As we all now recognize, most cancer cells contain many many mutations. These mutations can conceivably elicit a response from a T cell because they create so-called neoantigens. A neoantigen, simply put, is something a T cell could recognize as ‘not-self’ but originating from the human genome. For instance a normal melanocyte may present a peptide fragment from a protein encoded in the human genome. T cells that recognize this fragment would be selected against in the thymus and undergo apoptosis. However, in a malignant melanoma cell the gene that encodes this protein may be mutated. Now the small peptide presented from the gene product will have an altered amino acid sequence. This mutated peptide could elicit an immune response, provided there is a T cell that can bind its particular sequence.
So if this is the case, how do we ever get cancer at all? Well tumor cells are tricky little beasts, and they won’t be defeated so easily. In addition to the receptor on the T cell that recognize antigens as ‘not-self’ there are a host of other receptors that can modulate the reaction of T cell. Two of these receptors, CTLA-4 and PD-1, are strong negative regulators of T cell activation when engaged by their ligands. Sequencing data from human tumors has revealed that tumor cells express the ligands for these receptors at much higher levels than normal adult tissues4; thus, dampening the immune reaction to the tumor. The new drugs approved to treat melanoma block the receptors CTLA-4 and PD-1.
These are a very interesting class of drugs because they don’t actually do anything to the tumor. Most of us in biomedical research have spent decades trying to find the magic bullet that will stop tumor cells from growing (thus far unsuccessfully). However, these new drugs are simply stopping the tumor cell from evading your immune system. It should be noted that these new drugs were tested in melanoma patients, a disease known for it’s high mutation rate, and therefore, presenting the most neoantigens.
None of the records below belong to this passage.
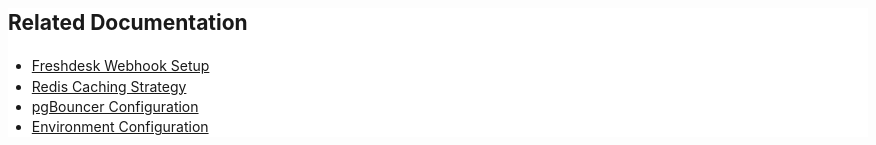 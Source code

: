 ## Related Documentation

- [Freshdesk Webhook Setup](../config/freshdesk-webhook-setup.md)
- [Redis Caching Strategy](../config/redis-caching-strategy.md)
- [pgBouncer Configuration](../config/pgbouncer-config.md)
- [Environment Configuration](../config/environments.md)
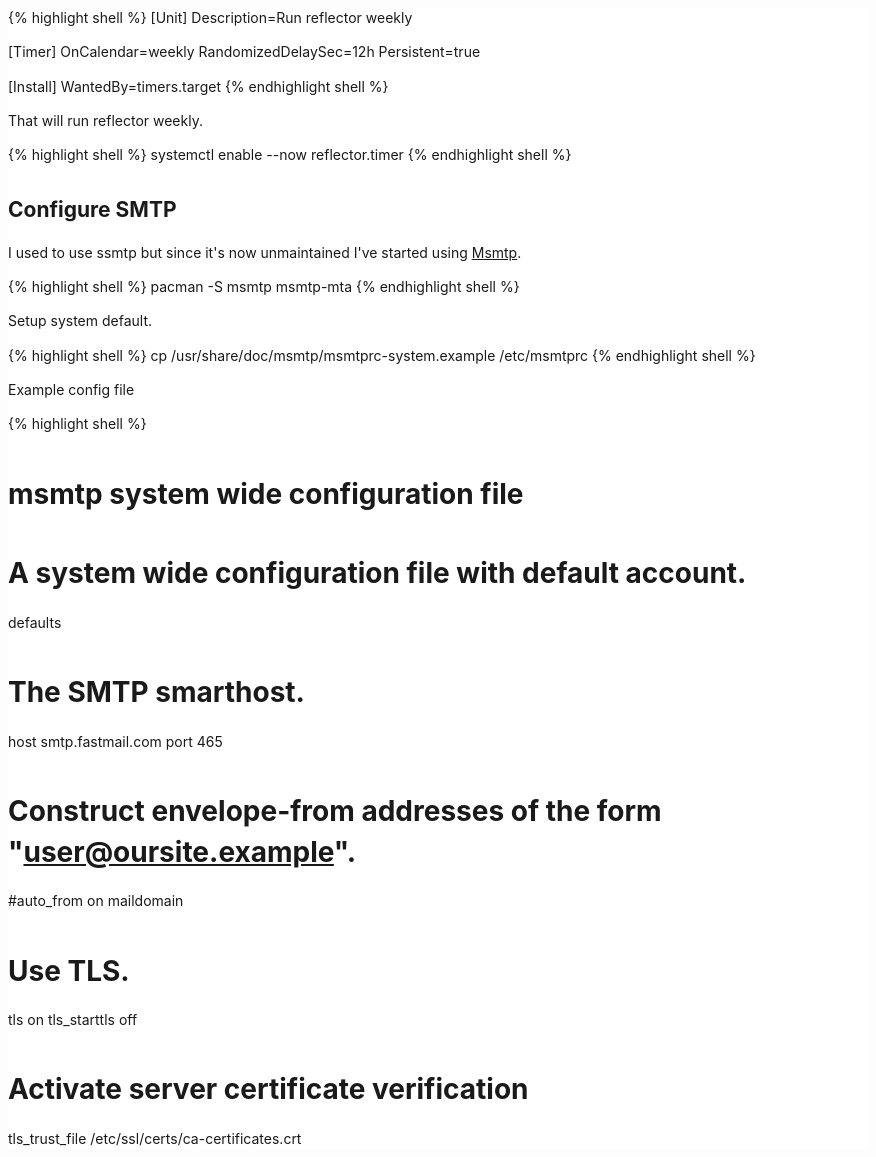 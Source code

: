 {% highlight shell %}
[Unit]
Description=Run reflector weekly

[Timer]
OnCalendar=weekly
RandomizedDelaySec=12h
Persistent=true

[Install]
WantedBy=timers.target
{% endhighlight shell %}

That will run reflector weekly.

{% highlight shell %}
systemctl enable --now reflector.timer
{% endhighlight shell %}

## Configure SMTP

I used to use ssmtp but since it's now unmaintained I've started using [Msmtp](https://wiki.archlinux.org/index.php/Msmtp).

{% highlight shell %}
pacman -S msmtp msmtp-mta
{% endhighlight shell %}

Setup system default.

{% highlight shell %}
cp /usr/share/doc/msmtp/msmtprc-system.example /etc/msmtprc
{% endhighlight shell %}

Example config file

{% highlight shell %}
# msmtp system wide configuration file

# A system wide configuration file with default account.
defaults

# The SMTP smarthost.
host smtp.fastmail.com
port 465

# Construct envelope-from addresses of the form "user@oursite.example".
#auto_from on
maildomain <your domain>

# Use TLS.
tls on
tls_starttls off

# Activate server certificate verification
tls_trust_file /etc/ssl/certs/ca-certificates.crt
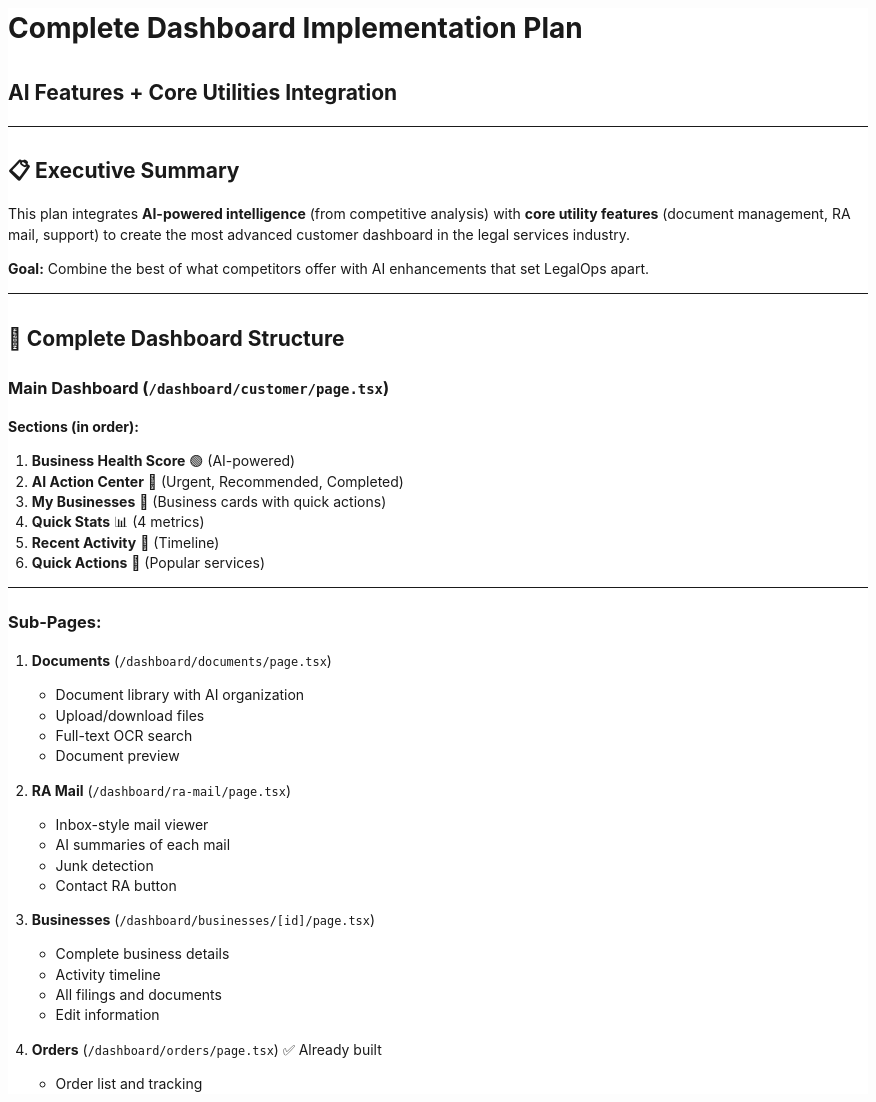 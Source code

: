 # Complete Dashboard Implementation Plan
## AI Features + Core Utilities Integration

---

## 📋 Executive Summary

This plan integrates **AI-powered intelligence** (from competitive analysis) with **core utility features** (document management, RA mail, support) to create the most advanced customer dashboard in the legal services industry.

**Goal:** Combine the best of what competitors offer with AI enhancements that set LegalOps apart.

---

## 🎯 Complete Dashboard Structure

### **Main Dashboard** (`/dashboard/customer/page.tsx`)

**Sections (in order):**
1. **Business Health Score** 🟢 (AI-powered)
2. **AI Action Center** 🎯 (Urgent, Recommended, Completed)
3. **My Businesses** 🏢 (Business cards with quick actions)
4. **Quick Stats** 📊 (4 metrics)
5. **Recent Activity** 📅 (Timeline)
6. **Quick Actions** 🚀 (Popular services)

---

### **Sub-Pages:**

1. **Documents** (`/dashboard/documents/page.tsx`)
   - Document library with AI organization
   - Upload/download files
   - Full-text OCR search
   - Document preview

2. **RA Mail** (`/dashboard/ra-mail/page.tsx`)
   - Inbox-style mail viewer
   - AI summaries of each mail
   - Junk detection
   - Contact RA button

3. **Businesses** (`/dashboard/businesses/[id]/page.tsx`)
   - Complete business details
   - Activity timeline
   - All filings and documents
   - Edit information

4. **Orders** (`/dashboard/orders/page.tsx`) ✅ Already built
   - Order list and tracking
It remains to be seen how these therapies will work in a tumor with a lower mutation rate. However, the results from the phase III trials were quite remarkable for patients with advanced melanoma, and these treatments are now considered part of the first line of therapy. Another question that will need to be tested is why these drugs elicit a disparity of responses in patients. Is the immune system in some people better equipped to fight tumors than others? Are there specific mutations in a tumor that make it a target for the immune system? Like all new therapies that show promising results, we are now left to find a way to identify the patients who have the right setting for the drugs to be most effective.
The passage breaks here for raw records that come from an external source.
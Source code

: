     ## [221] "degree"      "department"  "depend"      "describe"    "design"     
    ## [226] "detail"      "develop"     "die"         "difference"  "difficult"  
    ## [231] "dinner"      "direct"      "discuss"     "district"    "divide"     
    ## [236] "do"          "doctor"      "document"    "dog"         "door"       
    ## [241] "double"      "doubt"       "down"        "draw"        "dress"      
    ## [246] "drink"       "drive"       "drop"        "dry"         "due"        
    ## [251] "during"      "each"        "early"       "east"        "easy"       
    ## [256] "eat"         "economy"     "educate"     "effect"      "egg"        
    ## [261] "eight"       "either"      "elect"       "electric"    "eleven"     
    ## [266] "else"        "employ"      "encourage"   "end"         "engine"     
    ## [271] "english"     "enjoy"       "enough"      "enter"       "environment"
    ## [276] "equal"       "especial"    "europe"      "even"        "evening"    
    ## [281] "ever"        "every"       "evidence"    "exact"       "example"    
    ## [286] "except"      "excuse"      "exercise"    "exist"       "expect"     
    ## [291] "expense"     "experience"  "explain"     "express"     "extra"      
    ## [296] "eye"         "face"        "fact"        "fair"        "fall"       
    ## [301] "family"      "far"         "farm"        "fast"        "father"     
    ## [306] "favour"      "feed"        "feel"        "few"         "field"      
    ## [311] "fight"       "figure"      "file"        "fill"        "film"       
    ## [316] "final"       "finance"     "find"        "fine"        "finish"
- Borghaei H, Paz-Ares L, Horn L, et al. Nivolumab versus Docetaxel in Advanced Nonsquamous Non-Small-Cell Lung Cancer. N Engl J Med. 2015;373(17):1627-1639. doi:10.1056/NEJMoa1507643.
- Corthay A. Does the immune system naturally protect against cancer? Front Immunol. 2014;5:197. doi:10.3389/fimmu.2014.00197.
- Lucas B, Germain RN. T-cell repertoire: political correctness in the immune system. Curr Biol. 1996;6(7):783-787.
- Iwai Y, Ishida M, Tanaka Y, Okazaki T, Honjo T, Minato N. Involvement of PD-L1 on tumor cells in the escape from host immune system and tumor immunotherapy by PD-L1 blockade. Proc Natl Acad Sci U S A. 2002;99(19):12293-12297. doi:10.1073/pnas.192461099.